A circumnavigation is the stuff of dreams, the ultimate sailing challenge. Few pull it off. Making one’s way around as part of a crew under square rig is even more of a storybook adventure — and thanks to the double-topsail barque Picton Castle and her visionary skipper, Capt. Daniel Moreland, hundreds of people have lived that dream. A crew of professionals and willing amateurs (the trainees) are setting out now on what will be the 179-foot ship’s seventh circumnavigation, a yearlong bluewater odyssey.
The voyage will extend from Nova Scotia to Bermuda to the Gulf of Mexico, then continue through the western Caribbean and Panama Canal before going on to the Galapagos and Pitcairn Island (home of descendants of H.M.S. Bounty mutineers). Next will be the idyllic South Pacific islands, such as Mangareva and Vanuatu, with their fringing coral reefs and traditional ways of life, then on to the Far East and exotic Bali. Next, across the Indian Ocean to Madagascar and around the Cape of Good Hope to Cape Town, South Africa; across the Atlantic via Saint Helena (the mid-Atlantic island where Napoleon Bonaparte spent his exile) to the enchanting islands of the eastern Caribbean; and home to Nova Scotia. It’s a trade wind and flying fish voyage, nearly all in the tropics, where the warmth of the weather is matched by that of people.
Moreland has completed seven circumnavigations under square rig: six as master of Picton Castle and one, in his youth, as mate of the brigantine Romance.
“It’s such an amazing thing,” he says. “It’s kind of hard to talk about. It’s a circumnavigation in the trade winds, a voyage to amazing tropical ports that welcome the ship back. It’s an extremely rich experience. It’s not duplicatable: Everyone’s world voyage is different.”

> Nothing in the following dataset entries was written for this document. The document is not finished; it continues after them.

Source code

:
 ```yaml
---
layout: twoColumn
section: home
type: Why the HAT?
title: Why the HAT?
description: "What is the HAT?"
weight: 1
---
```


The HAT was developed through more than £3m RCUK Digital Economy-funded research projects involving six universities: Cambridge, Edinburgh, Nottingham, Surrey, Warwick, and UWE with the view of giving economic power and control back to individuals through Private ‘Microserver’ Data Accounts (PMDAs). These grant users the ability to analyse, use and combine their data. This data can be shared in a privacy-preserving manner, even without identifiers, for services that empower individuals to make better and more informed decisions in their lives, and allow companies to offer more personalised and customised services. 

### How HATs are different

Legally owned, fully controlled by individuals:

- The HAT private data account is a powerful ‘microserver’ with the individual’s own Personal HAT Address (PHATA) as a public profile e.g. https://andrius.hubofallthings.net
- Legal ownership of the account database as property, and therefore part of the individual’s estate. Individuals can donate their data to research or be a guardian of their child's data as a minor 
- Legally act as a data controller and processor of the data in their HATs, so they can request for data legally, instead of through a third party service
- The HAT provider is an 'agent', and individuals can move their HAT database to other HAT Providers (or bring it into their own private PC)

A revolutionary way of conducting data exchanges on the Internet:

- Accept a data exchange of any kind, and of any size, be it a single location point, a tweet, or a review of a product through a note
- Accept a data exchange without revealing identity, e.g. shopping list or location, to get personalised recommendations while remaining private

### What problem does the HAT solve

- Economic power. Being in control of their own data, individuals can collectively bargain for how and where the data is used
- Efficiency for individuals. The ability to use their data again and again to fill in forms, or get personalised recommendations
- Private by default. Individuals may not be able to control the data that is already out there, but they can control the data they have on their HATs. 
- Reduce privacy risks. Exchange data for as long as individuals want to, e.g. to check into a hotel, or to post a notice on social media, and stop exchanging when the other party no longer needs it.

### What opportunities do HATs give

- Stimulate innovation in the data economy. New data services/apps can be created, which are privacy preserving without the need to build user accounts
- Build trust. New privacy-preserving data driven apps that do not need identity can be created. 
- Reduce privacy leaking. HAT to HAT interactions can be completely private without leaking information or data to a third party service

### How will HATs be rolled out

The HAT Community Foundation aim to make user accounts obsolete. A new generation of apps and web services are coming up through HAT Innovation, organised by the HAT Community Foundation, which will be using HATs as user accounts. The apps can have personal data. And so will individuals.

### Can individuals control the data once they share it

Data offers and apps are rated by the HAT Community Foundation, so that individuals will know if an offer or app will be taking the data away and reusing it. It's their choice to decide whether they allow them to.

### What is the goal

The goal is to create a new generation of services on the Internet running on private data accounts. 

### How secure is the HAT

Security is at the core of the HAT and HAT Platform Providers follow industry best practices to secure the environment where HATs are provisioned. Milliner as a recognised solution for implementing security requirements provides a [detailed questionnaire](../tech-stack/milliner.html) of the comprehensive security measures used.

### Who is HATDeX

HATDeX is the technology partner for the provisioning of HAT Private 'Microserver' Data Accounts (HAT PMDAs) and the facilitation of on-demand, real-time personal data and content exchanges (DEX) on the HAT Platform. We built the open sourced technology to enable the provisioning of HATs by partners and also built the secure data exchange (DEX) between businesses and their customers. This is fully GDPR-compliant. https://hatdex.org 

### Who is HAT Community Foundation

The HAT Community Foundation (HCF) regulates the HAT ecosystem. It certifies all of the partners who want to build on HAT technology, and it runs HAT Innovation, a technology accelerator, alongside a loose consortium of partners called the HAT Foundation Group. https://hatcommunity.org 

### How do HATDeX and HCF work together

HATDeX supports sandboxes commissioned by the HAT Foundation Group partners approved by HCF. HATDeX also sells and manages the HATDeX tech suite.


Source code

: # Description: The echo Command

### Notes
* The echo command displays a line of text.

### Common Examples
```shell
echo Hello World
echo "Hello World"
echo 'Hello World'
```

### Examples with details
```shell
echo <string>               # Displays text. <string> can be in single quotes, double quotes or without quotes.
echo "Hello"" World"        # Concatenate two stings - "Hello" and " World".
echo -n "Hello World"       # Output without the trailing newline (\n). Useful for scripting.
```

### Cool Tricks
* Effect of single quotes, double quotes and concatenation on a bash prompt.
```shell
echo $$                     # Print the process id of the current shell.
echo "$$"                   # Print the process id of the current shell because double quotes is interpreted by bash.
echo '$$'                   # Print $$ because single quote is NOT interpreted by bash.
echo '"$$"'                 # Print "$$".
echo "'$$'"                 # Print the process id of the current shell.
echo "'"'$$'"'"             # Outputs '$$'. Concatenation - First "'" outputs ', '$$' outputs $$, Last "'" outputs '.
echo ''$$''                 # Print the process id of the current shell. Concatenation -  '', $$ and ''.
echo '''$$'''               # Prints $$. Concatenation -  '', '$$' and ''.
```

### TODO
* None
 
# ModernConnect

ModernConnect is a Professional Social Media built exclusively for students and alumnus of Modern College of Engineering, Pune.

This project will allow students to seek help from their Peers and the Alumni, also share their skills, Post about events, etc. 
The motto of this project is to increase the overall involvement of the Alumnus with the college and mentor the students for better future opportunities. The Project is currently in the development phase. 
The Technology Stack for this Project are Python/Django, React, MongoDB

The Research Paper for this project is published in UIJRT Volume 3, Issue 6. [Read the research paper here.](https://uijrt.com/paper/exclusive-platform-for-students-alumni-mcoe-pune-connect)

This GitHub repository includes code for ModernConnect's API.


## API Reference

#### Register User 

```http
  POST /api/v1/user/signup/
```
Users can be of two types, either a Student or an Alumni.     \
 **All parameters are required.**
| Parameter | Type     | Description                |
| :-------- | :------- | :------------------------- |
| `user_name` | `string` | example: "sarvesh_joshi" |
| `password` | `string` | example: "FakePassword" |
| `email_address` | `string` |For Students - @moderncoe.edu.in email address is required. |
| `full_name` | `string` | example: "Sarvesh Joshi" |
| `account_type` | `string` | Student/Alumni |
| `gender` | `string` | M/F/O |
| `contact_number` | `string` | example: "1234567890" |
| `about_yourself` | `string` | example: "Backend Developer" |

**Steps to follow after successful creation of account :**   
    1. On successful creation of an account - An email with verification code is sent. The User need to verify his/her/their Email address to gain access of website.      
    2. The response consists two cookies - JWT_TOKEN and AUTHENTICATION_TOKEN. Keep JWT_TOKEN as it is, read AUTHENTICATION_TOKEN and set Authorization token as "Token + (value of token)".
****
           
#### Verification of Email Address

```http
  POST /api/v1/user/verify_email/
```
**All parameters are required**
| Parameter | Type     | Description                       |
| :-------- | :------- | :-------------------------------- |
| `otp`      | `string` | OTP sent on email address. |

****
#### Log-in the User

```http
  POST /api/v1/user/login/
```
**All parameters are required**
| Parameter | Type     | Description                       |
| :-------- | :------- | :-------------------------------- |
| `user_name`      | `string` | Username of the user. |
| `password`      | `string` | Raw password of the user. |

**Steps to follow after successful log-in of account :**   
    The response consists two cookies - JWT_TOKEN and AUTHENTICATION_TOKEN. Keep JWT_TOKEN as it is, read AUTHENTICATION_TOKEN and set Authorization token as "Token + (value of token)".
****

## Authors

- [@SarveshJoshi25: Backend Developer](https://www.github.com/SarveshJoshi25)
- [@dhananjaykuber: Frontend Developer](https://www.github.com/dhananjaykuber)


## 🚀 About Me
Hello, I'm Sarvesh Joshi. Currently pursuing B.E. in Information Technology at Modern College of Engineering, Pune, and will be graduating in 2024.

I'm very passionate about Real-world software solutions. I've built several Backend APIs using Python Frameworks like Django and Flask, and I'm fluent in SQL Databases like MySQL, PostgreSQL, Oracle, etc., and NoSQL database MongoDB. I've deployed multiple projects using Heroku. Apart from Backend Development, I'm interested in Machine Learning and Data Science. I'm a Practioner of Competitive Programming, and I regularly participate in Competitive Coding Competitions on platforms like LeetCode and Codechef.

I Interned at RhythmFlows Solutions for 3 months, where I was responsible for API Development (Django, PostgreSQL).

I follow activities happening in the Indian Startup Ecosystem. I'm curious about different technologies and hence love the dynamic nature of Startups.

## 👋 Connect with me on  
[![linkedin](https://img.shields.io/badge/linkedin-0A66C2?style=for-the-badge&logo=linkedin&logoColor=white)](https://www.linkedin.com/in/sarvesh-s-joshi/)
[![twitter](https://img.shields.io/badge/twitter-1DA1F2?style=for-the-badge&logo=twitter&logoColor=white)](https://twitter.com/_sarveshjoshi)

Veterans of circumnavigations on “the Castle,” as they affectionately call her, return tanned and fit, some showcasing Polynesian tattoos done the traditional way, with a boar’s tooth and hammer. They boast stunning photos and sea bags full of memories. Along the way, they’ve developed practical competencies, such as caulking, painting, rigging, small-boat handling and sail-making. The crew make all of Picton Castle’s 23 sails aboard ship by hand. They also explain, in varying ways, that they have refined their coping skills, sometimes under trying circumstances, managed their expectations in a situation where the good of the ship comes first and taken initiative while confronting problems large and small — all while having the time of their lives.
Sail training today appeals to many adventurous sorts of people, most of whom do not go on to careers as professional mariners. Rather, these are voyages for life. Some sacrifices are required to pull off a voyage on this scale, as inconveniences exist in a sailing ship at sea, but the rewards are in their own league. Crewmembers recount incredible experiences.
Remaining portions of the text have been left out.